03 March 2021
The EU will seek agreements between EU judicial cooperation agency Eurojust and a range of non-EU countries - including states with dismal human rights records such as Egypt, Turkey, Israel and Algeria - following approval from the Council of the EU for the opening of negotiations.
The agreements, which will be sought with 13 states in total, would enable cooperation betweenm Eurojust and the criminal justice authorities of those countries, in particular on “serious crime, notably terrorism, organised crime, illicit trafficking of firearms, drug trafficking, trafficking in human beings and migrant smuggling, and cybercrime,” according to a copy of the negotiating directives obtained by Statewatch (pdf).
The agreements, which will be negotiated by the European Commission, will be sought with Algeria, Argentina, Armenia, Bosnia and Herzegovina, Brazil, Colombia, Egypt, Israel, Jordan, Lebanon, Morocco, Tunisia and Turkey, with the states chosen on the basis of suggestions from Eurojust and approval from the Council.
The European Commission is also supposed to be negotiating cooperation agreements for EU policing agency Europol with eight of those states - Algeria, Egypt, Israel, Jordan, Lebanon, Morocco, Tunisia and Turkey - although progress has been glacial.
The European Commission’s original proposal for a Council Decision authorising the opening of negotiations on new Eurojust agreements only included 10 states, with Argentina, Brazil and Colombia added following pressure from Eurojust and the member states and justified on the basis of “operational needs”, according to a separate document (pdf).
European Commission Vice-President for Justice, Didier Reynders, said in a press release: “Criminals don’t stop at European borders; they act globally.

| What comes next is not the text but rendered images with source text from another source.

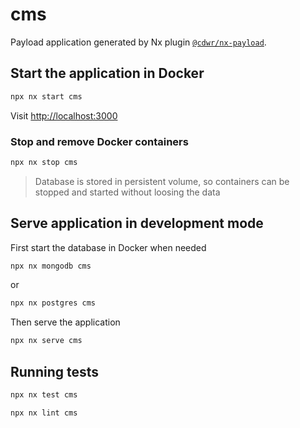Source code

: # cms

Payload application generated by Nx plugin [`@cdwr/nx-payload`](https://github.com/codeware-sthlm/codeware/tree/master/packages/nx-payload).

## Start the application in Docker

```sh
npx nx start cms
```

Visit <http://localhost:3000>

### Stop and remove Docker containers

```sh
npx nx stop cms
```

> Database is stored in persistent volume, so containers can be stopped and started without loosing the data

## Serve application in development mode

First start the database in Docker when needed

```sh
npx nx mongodb cms
```

or

```sh
npx nx postgres cms
```

Then serve the application

```sh
npx nx serve cms
```

## Running tests

```sh
npx nx test cms
```

```sh
npx nx lint cms
```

With an effective cooperation between EU countries and partner countries, we can catch more criminals and make the world safer.”
Human rights or realpolitik?
Given the human rights records of some of the countries on the list, the proposed agreements are likely to cause deep concern amongst human rights advocates, despite the negotiating directives stating that the agreements must include safeguards on “personal data, fundamental rights and freedoms of individuals”.
In January, on the tenth anniversary of the 2011 revolution in Egypt, a group of human rights organisations called on the EU to take a tougher stance against human rights abuses in the country, underscoring that “the hopes for freedom and human rights-oriented reform that led Egyptians to take to the streets almost a decade ago have been shattered by years of brutal repression and a relentless crackdown on any form of dissent.”
Turkey is another proposed ‘partner’ for Eurojust with serious human rights problems. Ali Yildiz of The Arrested Lawyers initiative, which campaigns in support of the hundreds of lawyers arrested by the Turkish authorities in recent years, told Statewatch that torture is widespread in the country’s criminal justice system and that there is “systematic abuse” of anti-terrorism laws.
Research published by the initiative last July indicates that “Turkish public prosecutors have filed more than 392,000 charges [of terrorism] within the last seven years.”
Furthermore, said Yildiz, Turkey’s Council of Judges and Prosecutors is essentially controlled by the government – six of its 13 members are appointed by the President, while the other seven are put in place by the Grand National Assembly, currently under control of Erdogan’s Justice and Development Party.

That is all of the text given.